Date: Tue, 14 Oct 2025 15:48:51 -0400
On 10/14/25 6:21 AM, John Spicer via SG21 wrote:
> You say "even if P2900 does not fix linking issues that are not
> inherent to Contracts”, but the point of P3835 is that the issues
> *are* inherent to contracts.
>
> The reason for this is that if you currently use a macro like
> MY_LIB_ASSERT(x), then you have control over what it does, even when
> your header is used by someone else. If you fail to get this right, it
> is an ODR violation. So you have done something that makes your
> program ill-formed, and your tools might be able to detect this.
>
> But if you use contracts, it is not an ODR violation, even when the
> functions end up doing different things.
>
> So, contracts introduce a new problem that other mechanisms, including
> C assert, do not have.
John, are you opposed to implementations offering an option to specify
the contract checking semantic at link-time, load-time or run-time as
opposed to compile-time? Other language offer at least some such
flexibility; for example, Java assertion enablement is decided at load-time.
One of the many things I appreciate about P2900 is that it takes the
pressure off of the programmer to decide whether or not to write a
contract assertion; they can freely author them with the understanding
that someone else will choose the appropriate strategy for enabling them
based on deployment scenario.
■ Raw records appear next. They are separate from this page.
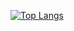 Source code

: [![Top Langs](https://github-readme-stats.vercel.app/api/top-langs/?username=ryuga93)](https://github.com/ryuga93/)
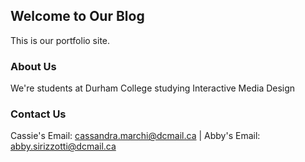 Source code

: ## Welcome to Our Blog

This is our portfolio site. 

### About Us

We're students at Durham College studying Interactive Media Design

### Contact Us

Cassie's Email: cassandra.marchi@dcmail.ca | Abby's Email: abby.sirizzotti@dcmail.ca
I believe that flexibility is more
important to the success of Contracts than the ability to guarantee that
any particular assertion will always be evaluated with a particular
semantic (and P3290 (Integrating Existing Assertions With Contracts)
<https://wg21.link/p3290> and P3400 (Specifying Contract Assertion
Properties with Labels) <https://wg21.link/p3400> will provide a
solution for those that want such a guarantee for a specific contract
assertion).
Perhaps the primary concern is that P2900 contracts does not expose a
feature that suffices, without other implementation provided guarantees,
to implement a hardened interface similar to what C++26 now offers
thanks to P3471 (Standard Library Hardening) <https://wg21.link/p3471>?
Tom.
>
> John.
>
>> On Oct 13, 2025, at 5:21 PM, Ryan McDougall via SG21
>> <sg21_at_[hidden]> wrote:
>>
>> Let's be very specific with our words -- "okay" and "safe" are not
>> well defined terms with which we can make sound engineering decisions.
>>
>> I did not claim that programs which may have UB are "okay" -- I'm
>> saying that for decades we have made programs that may have UB to be
>> made "Functionally Safe"" -- because "Functional Safety" does *not
>> depend on language guarantees*. As p3578r1
>> <https://www.open-std.org/jtc1/sc22/wg21/docs/papers/2025/p3578r1.pdf> explains,
>> we got humans to the moon with assembly language. "Functional Safe"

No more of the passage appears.